Geiger’s instructions to us was to find a likely looking flats, anchor and quietly wade the flats casting to the small openings between the grass beds. “Don’t pass up the water that’s only a few inches deep,” he said. “Sneak up on where you think the fish might be and cast the rig into the clearer water beside the grass line. The plug should keep the jig just above the grass so you shouldn’t be tangled in the grass too much and the fish should think that the jig is a shrimp following behind a fish.
Using Rudy Geiger’s Louisiana rig we spent the next few days catching more speckled trout and redfish than I’d ever seen before. It was a dream of a fishing trip and I hated to see the seaplane coming to pick us up and return us to New Orleans a few days later.
I couldn’t get over how much those Chandeleur Islands reminded me of our Outer Banks. Those shallow, grassy tidal flats in the sounds behind the Outer Banks are so very similar to the fishing areas we found near the Chandeleurs that we thought that surely some of those Louisiana fishing methods and tackle would work here in North Carolina too.
My first trip to the Chandeleurs was a long time ago but some of the Creole/Cajun fishing methods that were developed down in Louisiana have proven successful here in what we now fondly call the “Inner Banks of North Carolina.”

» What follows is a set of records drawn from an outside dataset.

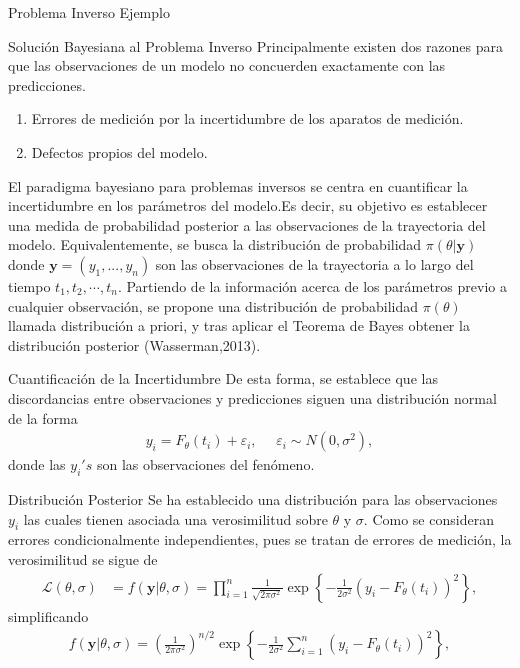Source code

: \documentclass[10pt,aspectratio=169]{beamer}
\begin{document}
\begin{frame}{Problema Inverso}
  Ejemplo
  
\end{frame}

\begin{frame}{Solución Bayesiana al Problema Inverso}
  Principalmente existen dos razones para que las observaciones de un modelo no concuerden exactamente con las predicciones.

  \begin{enumerate}
    \item Errores de medición por la incertidumbre de los aparatos de medición.
    \item Defectos propios del modelo.
  \end{enumerate}
\end{frame}

\begin{frame}
  El paradigma bayesiano para problemas inversos se centra en cuantificar la incertidumbre en los parámetros del modelo.Es decir, su objetivo es establecer una medida de probabilidad posterior a las observaciones de la trayectoria del modelo. Equivalentemente, se busca la distribución de probabilidad $\pi(\theta|\mathbf{y})$ donde $\mathbf{y} = (y_1,...,y_n)$ son las observaciones de la trayectoria a lo largo del tiempo $t_1, t_2, \cdots, t_n$. Partiendo de la información acerca de los parámetros previo a cualquier observación, se propone una distribución de probabilidad $\pi(\theta)$ llamada distribución a priori, y tras aplicar el Teorema de Bayes obtener la distribución posterior (Wasserman,2013).
\end{frame}

\begin{frame}{Cuantificación de la Incertidumbre}
  De esta forma, se establece que las discordancias entre observaciones y predicciones siguen una distribución normal de la forma
  \begin{align*}
      y_i = F_{\theta} (t_i) + \varepsilon_i, \:\:\:\:\:\: \varepsilon_i \sim N(0,\sigma^2),
  \end{align*}
  donde las $y_i's$ son las observaciones del fenómeno.
\end{frame}

\begin{frame}{Distribución Posterior}
  Se ha establecido una distribución para las observaciones $y_i$ las cuales tienen asociada una verosimilitud sobre $\theta$ y $\sigma$. Como se consideran errores condicionalmente independientes, pues se tratan de errores de medición, la verosimilitud se sigue de
  \begin{align*}
      \mathcal{L}(\theta,\sigma) &= f(\mathbf{y}|\theta,\sigma) = \prod_{i = 1}^{n} \frac{1}{\sqrt{2\pi \sigma^2}} \exp \left \{ -\frac{1}{2\sigma^2}\left(y_i - F_{\theta}(t_i)\right)^2 \right \} , 
  \end{align*}
  simplificando
  \begin{align}
      f(\mathbf{y}|\theta,\sigma) = \left(\frac{1}{2\pi \sigma^2}\right) ^{n/2}\exp \left \{  -\frac{1}{2\sigma^2}\sum_{i = 1}^{n} \left(y_i - F_{\theta}(t_i)\right)^2 \right \},
      \label{2.2.03}
  \end{align}
\end{frame}
\end{document}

No longer do many of our Tar Heel fishermen seek out a deep hole or slough to fish for speckled trout and red drum. We’ve learned that it’s important to be stealthy in our approaches to likely looking spots in very shallow water and cast our lures to where we think that predatory fish might be looking for a meal. The “jig behind a top water attractor” works just as well here in our waters as it did down in the Gulf of Mexico. With the popularity of fishing from kayaks has come into its own an entirely new kind of fishing for speckled trout and red drum is taking place.
I’m convinced that our Pamlico-Albemarle Estuarine area is one of the less heavily fished waters in the United States when you look at just how few fishermen you usually find in those waters. Anglers who come to this area of our state to fish are constantly amazed at just how few other fishermen they see on their home waters like the Chesapeake Bay or Long Island Sound. On a recent Sunday morning’s fishing trip out the Pamlico River and into the Pamlico Sound we only saw three other fishing boats within that vast area.
Fishermen in the Albemarle, Pamlico and Core sound areas are learning that they can access shallow water areas that hold lots of trout, drum and flounder just waiting to be caught by anglers that know how to fish the shallows. Many of the better fishing areas are alongside either national or state parks that allow camping on the shore near the fishing spots. They are beautiful and darned remote areas to set up a camp and experience fishing that a lot of outdoorsmen would die for.
Our Albemarle-Pamlico Estuarine area is very much like the Louisiana area called the Chandeleur Islands and, as I am writing this column, that is the very area of Louisiana that Hurricane Isaac is tearing to shreds. Hurricane Katrina had torn the Chandeleurs to bits a few years ago and now H. Isaac is taking much of what little was left of these beautiful islands. The live weather reports from the Chandeleur Islands area is that the Saint Bernard Parish and the Plaquemines areas are in terrible shape from H. Isaac. After our similar experiences from H. Irene a about a year ago we can truthfully say that “We feel your pain.”